FMK #37: New-To-Me Authors
This week: I Have Never Read Anything By This Person, Not Even A Social Media Post
How FMK works, short version: I am trying to clear out my unreads. So there is a poll, in which you get to pick F, M, or K. F means I should spend a night of wild passion with the book ASAP, and then decide whether to keep it or not. M means I should continue to commit to a long-term relationship of sharing my bedroom with it. K means it should go away immediately. Anyone can vote, you don't have to actually know anything about the books.

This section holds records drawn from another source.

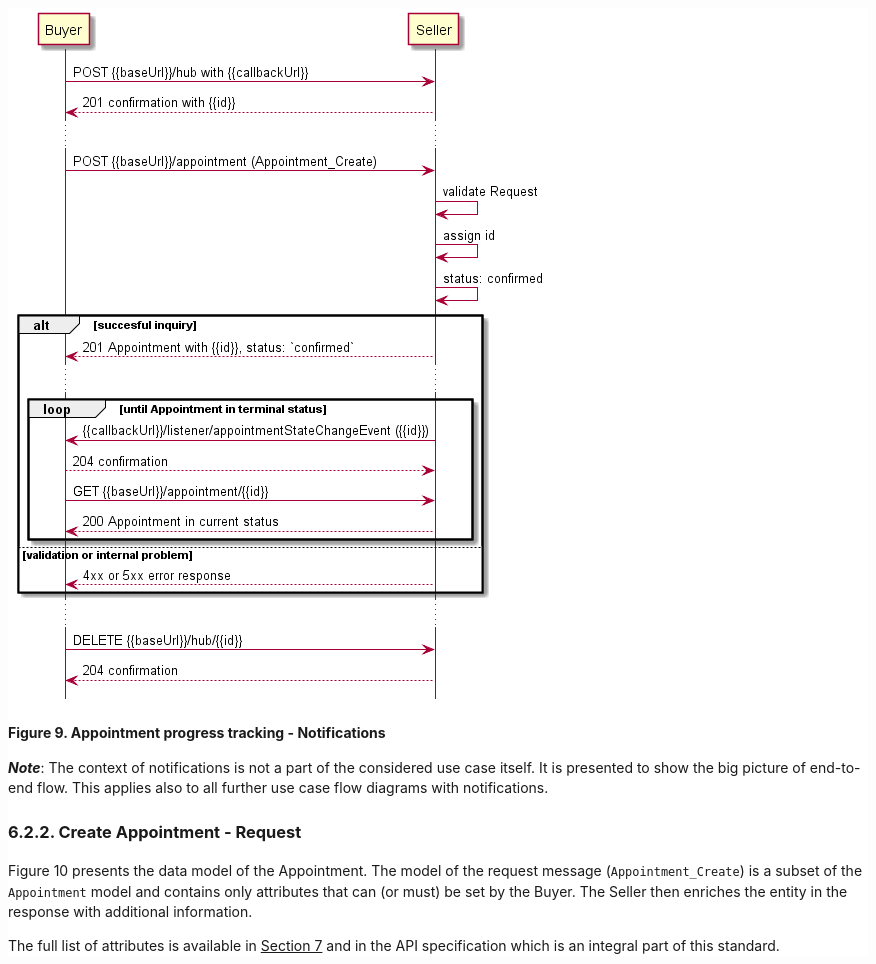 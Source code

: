 ![Appointment Notifications](media/useCase8Notification.png)

**Figure 9. Appointment progress tracking - Notifications**

**_Note_**: The context of notifications is not a part of the considered use
case itself. It is presented to show the big picture of end-to-end flow. This
applies also to all further use case flow diagrams with notifications.

### 6.2.2. Create Appointment - Request

Figure 10 presents the data model of the Appointment. The model of the request
message (`Appointment_Create`) is a subset of the `Appointment` model and
contains only attributes that can (or must) be set by the Buyer. The Seller
then enriches the entity in the response with additional information.

The full list of attributes is available in [Section 7](#7-api-details) and in
the API specification which is an integral part of this standard.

I pick a winner on Friday night (although won't actually close the poll, people can still vote,) and report results/post the new poll on the following Tuesday, and write a response to the F winner sometime in the next week.
Link to long version of explanation (on first poll)
Across the Sea of Suns by Gregory Benford (1984)
Pilgrimage to Earth by Robert Sheckley (1978)
Earth Ship & Star Song by Ethan Shedley (1979)
Sight of Proteus by Charles Sheffield (1978)
All the Traps of Earth by Clifford D. Simak (1979)
The Third Ear by Curt Siodmak (1971)
A World Between by Norman Spinrad (1986)
Castaways of Tanagar by Brian M. Stableford (1981)
A King of Infinite Space by Allen M. Steele (1997)
Necessary Ill by Deb Taber (2013)
The Seedbearers by Peter Valentine Timlett (1974)
The Starry Rift by James Tiptree (1986)
Mammoth by John Varley (2006)
Station Gehenna by Andrew Weiner (1987)
Beyond the Gates by Catherine Wells (1999)
Empire of Bones by Liz Williams (2002)
The Pandora Effect by Jack Williamson (1969)
The Flaxen Femme Fatale by John Zakour (2008)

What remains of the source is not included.